• _ASSIGNED TASK_
Using the listing below, copy every line that mentions "expression".
===============
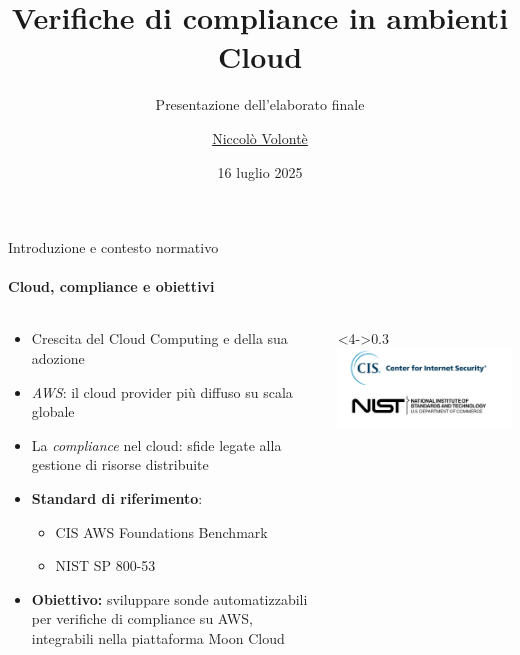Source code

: \documentclass{beamer}
\title{Verifiche di compliance in ambienti Cloud}
\subtitle{Presentazione dell'elaborato finale}
\author{\href{mailto:niccolo.volonte@studenti.unimi.it}{Niccolò Volontè}}
\date{16 luglio 2025}
\begin{document}
\maketitle




\begin{frame}{Introduzione e contesto normativo}
    \framesubtitle{Cloud, compliance e obiettivi}
    \begin{columns}
        \begin{column}{0.7\textwidth}
                \begin{itemize}
                    \item<1-> Crescita del Cloud Computing e della sua adozione
                    \item<2-> \emph{AWS}: il cloud provider più diffuso su scala globale
                    \item<3-> La \emph{compliance} nel cloud: sfide legate alla gestione di risorse distribuite
                    \item<4-> \textbf{Standard di riferimento}:
                    \begin{itemize}
                        \item CIS AWS Foundations Benchmark
                        \item NIST SP 800-53
                    \end{itemize}
                    \item<5-> \textbf{Obiettivo:} sviluppare sonde automatizzabili per verifiche di compliance su AWS, integrabili nella piattaforma Moon Cloud
                \end{itemize}
        \end{column}
        \begin{column}<4->{0.3\textwidth}
            \includegraphics[width=\textwidth]{assets/cisnist.png}
        \end{column}
    \end{columns}
\end{frame}
\end{document}
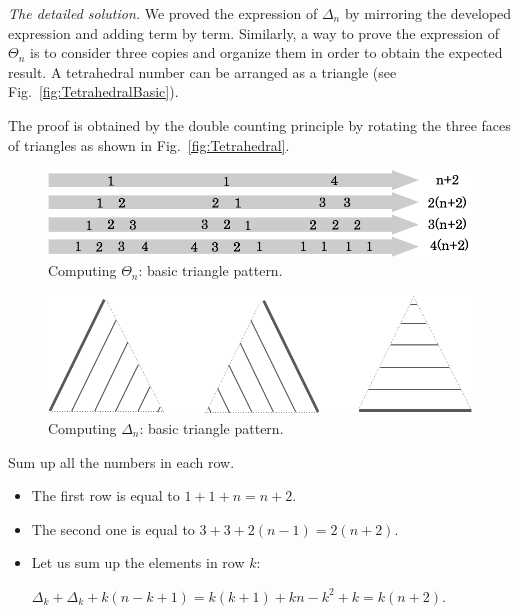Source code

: \noindent \textit{The detailed solution.}
We proved the expression of $\Delta_n$ by mirroring the developed expression and adding term by term.
Similarly, a way to prove the expression of $\Theta_n$ is to consider three copies and organize them 
in order to obtain the expected result.
A tetrahedral number can be arranged as a triangle (see Fig.~\ref{fig:TetrahedralBasic}).

The proof is obtained by the double counting principle by rotating the three faces of triangles as shown in Fig.~\ref{fig:Tetrahedral}.
\begin{figure}[h]
\begin{center}
        \includegraphics[scale=0.3]{FiguresArithmetic/appTetrahedral3}
        \caption{Computing $\Theta_n$: basic triangle pattern.}
        \label{fig:Tetrahedral3}
\end{center}
\end{figure}

\begin{figure}[h]
\begin{center}
        \includegraphics[scale=0.3]{FiguresArithmetic/appTetrahedral1}
        \caption{Computing $\Delta_n$: basic triangle pattern.}
        \label{fig:Tetrahedral1}
\end{center}
\end{figure}


Sum up all the numbers in each row.

\begin{itemize}
\item 
The first row is equal to $1+1+n = n+2$.
\item
The second one is equal to $3 + 3 + 2(n-1) = 2(n+2)$. 
\item
Let us sum up the elements in row $k$: 

$\Delta_k + \Delta_k + k(n-k+1)  = k(k+1) + kn-k^2+k = k(n+2)$.
\end{itemize}

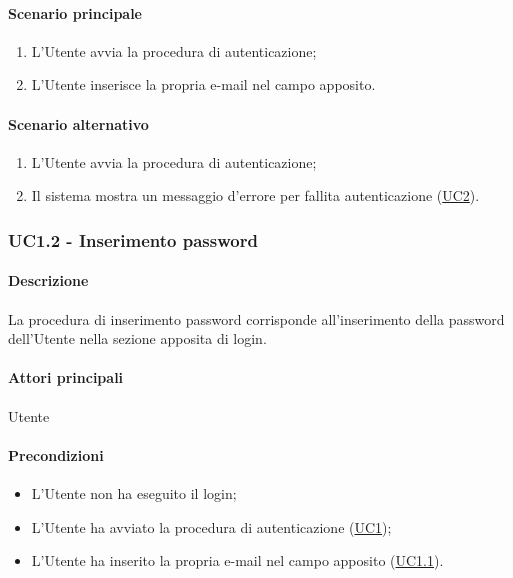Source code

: \paragraph*{Scenario principale}
\begin{enumerate}
  \item L’Utente avvia la procedura di autenticazione;
  \item L’Utente inserisce la propria e-mail nel campo apposito.  
\end{enumerate}

\paragraph*{Scenario alternativo}
\begin{enumerate}
  \item L'Utente avvia la procedura di autenticazione;
  \item Il sistema mostra un messaggio d'errore per fallita autenticazione (\hyperref[UC2]{UC2}).
\end{enumerate}


\subsubsection{UC1.2 - Inserimento password}\label{UC1point2}
\paragraph*{Descrizione}
La procedura di inserimento password corrisponde all’inserimento della password dell'Utente nella sezione apposita di login.

\paragraph*{Attori principali}
Utente

\paragraph*{Precondizioni}
\begin{itemize}
  \item L’Utente non ha eseguito il login;
  \item L’Utente ha avviato la procedura di autenticazione (\hyperref[UC1]{UC1});
  \item L’Utente ha inserito la propria e-mail nel campo apposito (\hyperref[UC1point1]{UC1.1}).
\end{itemize}

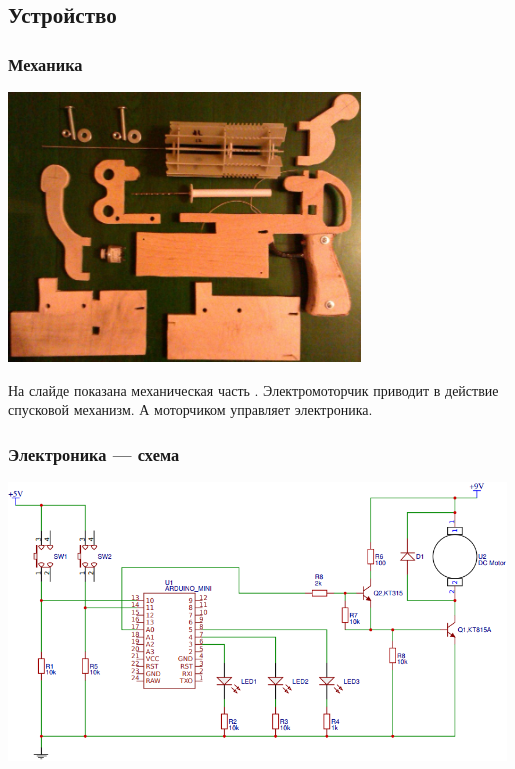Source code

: \subsection{Устройство}

\begin{frame}
    \frametitle{Механика \myDevice}
    
    \begin{center}
        \includegraphics[width=0.7\textwidth]{fig/mechanics}
    \end{center}
\end{frame}

На слайде показана механическая часть {\myDevice}. Электромоторчик приводит в действие спусковой механизм. А моторчиком управляет электроника.

\begin{frame}
    \frametitle{Электроника {\myDevice} --- схема}
    
    \begin{center}
        \includegraphics[width=0.99\textwidth]{fig/eScheme}
    \end{center}
\end{frame}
===============
• _OUTPUT FOR THIS TASK_
We proved the expression of $\Delta_n$ by mirroring the developed expression and adding term by term.
Similarly, a way to prove the expression of $\Theta_n$ is to consider three copies and organize them 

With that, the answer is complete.